El apóstol Pablo nos manda en 1 Tesalonicenses 5:17 “Orad sin cesar”. Pequeña
orden pero sumamente difícil cuando preferimos la acción a la dirección de
Dios. Nos gusta tomar el asunto en nuestras propias manos, resolverlo, pensar,
preocuparnos, luego nos equivocamos y experimentamos el quebranto. Recién
allí reaccionamos y lo primero que decimos es “Dios, ¿porque lo permitiste?” Y
no nos hemos dado cuenta que nunca buscamos la dirección de Dios, nunca
nos pusimos en sus manos en absoluta confianza ni tampoco esperamos en su
presencia por la respuesta aunque eso tardara mucho. Dios conoce nuestros
corazones, sabe nuestras motivaciones. La oración nunca lo cambia a Él; pero
si nos cambia a nosotros pues mientras permanecemos en oración, vamos
siendo enfocados y nuestras prioridades cambian para alinearse con su
perfecta voluntad.
Nos queda claro que cuando no vamos a la Palabra de Dios para conocer al
Señor y conocernos a nosotros mismos, cuando albergamos pecado en el
corazón y cuando negligentemente dejamos que nuestra mente y
pensamientos sean absorbidos por este mundo aborrecedor de Dios, nuestra
vida de oración sufre las consecuencias y con ella, nuestra vida espiritual toda
y todo lo que nos rodea son afectados. Si queremos vencer y adoptar un estilo
de vida de oración sana y creciente, necesitamos hacer dos cosas básicas y
claras: disciplinarnos en la lectura, meditación y estudio de la Palabra de Dios; y
en la oración constante para poder vencer la tentación y el pecado.
Jesús les dijo a sus discípulos en el momento más terrible de su vida lo siguiente:
Conclusión
Orar no es fácil, tener una vida de oración tampoco lo es; pero no es imposible.

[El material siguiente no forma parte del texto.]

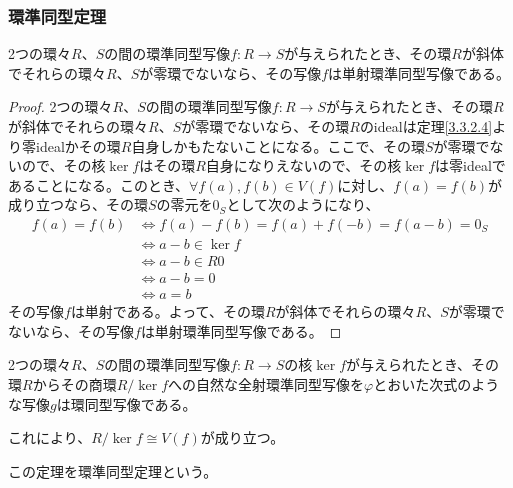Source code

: \documentclass[dvipdfmx]{jsarticle}
\begin{document}
\subsubsection{環準同型定理}%
\begin{thm}\label{3.3.2.20}
2つの環々$R$、$S$の間の環準同型写像$f:R \rightarrow S$が与えられたとき、その環$R$が斜体でそれらの環々$R$、$S$が零環でないなら、その写像$f$は単射環準同型写像である。
\end{thm}
\begin{proof}
2つの環々$R$、$S$の間の環準同型写像$f:R \rightarrow S$が与えられたとき、その環$R$が斜体でそれらの環々$R$、$S$が零環でないなら、その環$R$のidealは定理\ref{3.3.2.4}より零idealかその環$R$自身しかもたないことになる。ここで、その環$S$が零環でないので、その核$\ker f$はその環$R$自身になりえないので、その核$\ker f$は零idealであることになる。このとき、$\forall f(a),f(b) \in V(f)$に対し、$f(a) = f(b)$が成り立つなら、その環$S$の零元を$0_{S}$として次のようになり、
\begin{align*}
f(a) = f(b) &\Leftrightarrow f(a) - f(b) = f(a) + f( - b) = f(a - b) = 0_{S}\\
&\Leftrightarrow a - b \in \ker f\\
&\Leftrightarrow a - b \in R0\\
&\Leftrightarrow a - b = 0\\
&\Leftrightarrow a = b
\end{align*}
その写像$f$は単射である。よって、その環$R$が斜体でそれらの環々$R$、$S$が零環でないなら、その写像$f$は単射環準同型写像である。
\end{proof}
\begin{thm}[環準同型定理]\label{3.3.2.21}
2つの環々$R$、$S$の間の環準同型写像$f:R \rightarrow S$の核$\ker f$が与えられたとき、その環$R$からその商環${R}/{\ker f}$への自然な全射環準同型写像を$\varphi$とおいた次式のような写像$g$は環同型写像である。
\begin{center}
\end{center}
これにより、${R}/{\ker f} \cong V(f)$が成り立つ。\par
この定理を環準同型定理という。
\end{thm}
\end{document}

Hemos visto que tenemos todos los recursos para poder ser hombres y mujeres
de oración y que necesitamos tomar la decisión de llenarnos de la Palabra del
Señor y disciplinarnos a orar. “Ejercítate para la piedad” le mando Pablo a su
joven discípulo Timoteo, y así como en un gimnasio debemos entrenar para
llevar una vida de oración agradable al Señor. Empecemos con lo poco pero
seamos fieles, avancemos por más sin desmayar. No te detengas hermano así
los mares se partan y así tu corazón y mente te lleven por miles de pensamientos
y emociones, no desmayes. Determínate a ser un hombre de oración, decide
ser un hombre que mueva la mano de Dios. “Dame Escocia o me muero”
rogaba John Knox; “Si tu presencia no va con nosotros, no nos saques de aquí”

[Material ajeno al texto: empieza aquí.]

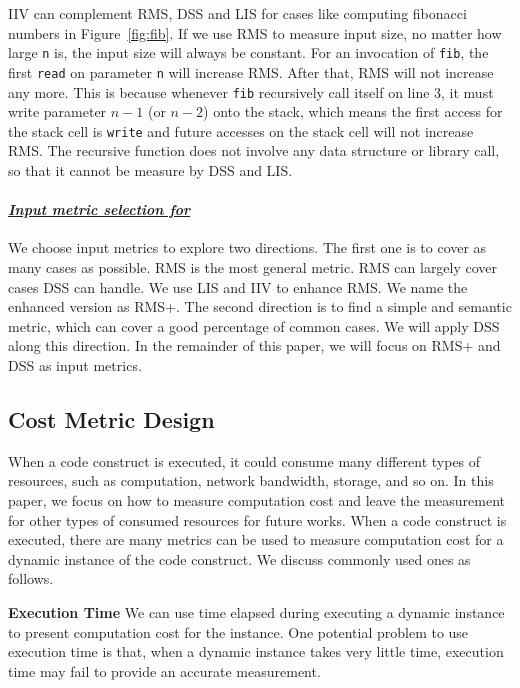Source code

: IIV can complement RMS, DSS and LIS for cases like 
computing fibonacci numbers in Figure~\ref{fig:fib}. 
If we use RMS to measure input size,
no matter how large \texttt{n} is, the input size will always be constant. 
For an invocation of \texttt{fib},
the first \texttt{read} on parameter \texttt{n} will increase RMS.
After that, RMS will not increase any more.
This is because whenever \texttt{fib} recursively call itself on line 3,
it must write parameter $n-1$ (or $n-2$) onto the stack, 
which means the first access for the stack cell is \texttt{write} 
and future accesses on the stack cell will not increase RMS. 
The recursive function does not
involve any data structure or library call, 
so that it cannot be measure by DSS and LIS. 
 

\paragraph{\textit{\underline{Input metric selection for \Tool}}}
We choose input metrics to explore two directions. 
The first one is to cover as many cases as possible. 
RMS is the most general metric.
RMS can largely cover cases DSS can handle.
We use LIS and IIV to enhance RMS.
We name the enhanced version as RMS+.
The second direction is to find a simple and semantic metric, 
which can cover  a good percentage of common cases. 
We will apply DSS along this direction. 
In the remainder of this paper, 
we will focus on RMS+ and DSS as input metrics. 

\subsection{Cost Metric Design}
When a code construct is executed, 
it could consume many different types of resources, 
such as computation, network bandwidth, storage, and so on.
In this paper, we focus on how to measure computation cost and 
leave the measurement for other types of consumed resources for future works. 
When a code construct is executed, 
there are many metrics can be used to measure computation 
cost for a dynamic instance of the code construct. 
We discuss commonly used ones as follows.

\noindent\textbf{Execution Time}
We can use time elapsed during executing a dynamic instance to present computation cost 
for the instance.
One potential problem to use execution time is that, 
when a dynamic instance takes very little time, 
execution time may fail to provide an accurate measurement.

clamaba Moisés; “Los que persiguen vanidades ilusorias su misericordia
abandonan; pero yo pagaré lo que prometí, la salvación es de Jehová” oraba
Jonás; “Pasa de mi esta copa; pero no se haga mi voluntad sino la tuya” rogaba
nuestro Señor Jesucristo. Todos estos hombres oraban en momentos difíciles de
su vida; pero todos fueron escuchados por Dios. Algunas oraciones fueron
memorables, otras muy cortas, algunas angustiosas, otras en victoria; pero todas
movieron la mano de Dios; porque una vez más concluimos: lo importante de la
oración no está en quien ora, sino en Aquel a quien oramos.

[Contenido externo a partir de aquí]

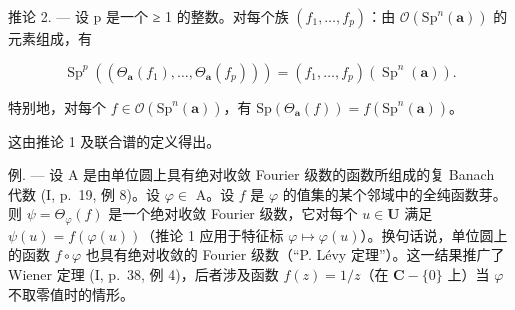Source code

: 推论 2. --- 设 p 是一个 ≥ 1 的整数。对每个族 \((f_{1},\ldots,f_{p})\)：由 \(\mathcal{O}(\mathrm{Sp}^{n}(\boldsymbol{a}))\) 的元素组成，有

\[
\operatorname{Sp} ^ {p} \left(\left(\Theta_ {\boldsymbol {a}} \left(f _ {1}\right), \dots , \Theta_ {\boldsymbol {a}} \left(f _ {p}\right)\right)\right) = \left(f _ {1}, \dots , f _ {p}\right) \left(\operatorname{Sp} ^ {n} (\boldsymbol {a})\right).
\]

特别地，对每个 \(f \in \mathcal{O}(\mathrm{Sp}^n(\boldsymbol{a}))\)，有 \(\mathrm{Sp}(\Theta_{\boldsymbol{a}}(f)) = f(\mathrm{Sp}^n(\boldsymbol{a}))\)。

这由推论 1 及联合谱的定义得出。

例. --- 设 A 是由单位圆上具有绝对收敛 Fourier 级数的函数所组成的复 Banach 代数 (I, p.~19, 例 8)。设 \(\varphi \in\) A。设 \(f\) 是 \(\varphi\) 的值集的某个邻域中的全纯函数芽。则 \(\psi = \Theta_{\varphi}(f)\) 是一个绝对收敛 Fourier 级数，它对每个 \(u \in \mathbf{U}\) 满足 \(\psi(u) = f(\varphi(u))\)（推论 1 应用于特征标 \(\varphi \mapsto \varphi(u)\)）。换句话说，单位圆上的函数 \(f \circ \varphi\) 也具有绝对收敛的 Fourier 级数（“P. Lévy 定理”）。这一结果推广了 Wiener 定理 (I, p.~38, 例 4)，后者涉及函数 \(f(z) = 1/z\)（在 \(\mathbf{C} - \{0\}\) 上）当 \(\varphi\) 不取零值时的情形。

¿Por qué es tan difícil orar? Porque no conocemos a Aquel a quien oramos. Si
así fuera, no nos cansaríamos de estar en su presencia y nuestros pedidos y
peticiones pasarían a ser una contemplación, una adoración y una petición de
conocerle más. “Muéstrame tu gloria” no fue la más grandilocuente de las
oraciones; pero si la más profunda que hizo Moisés en toda su vida, y la respuesta
a esta cambio la vida de este siervo de Dios para siempre.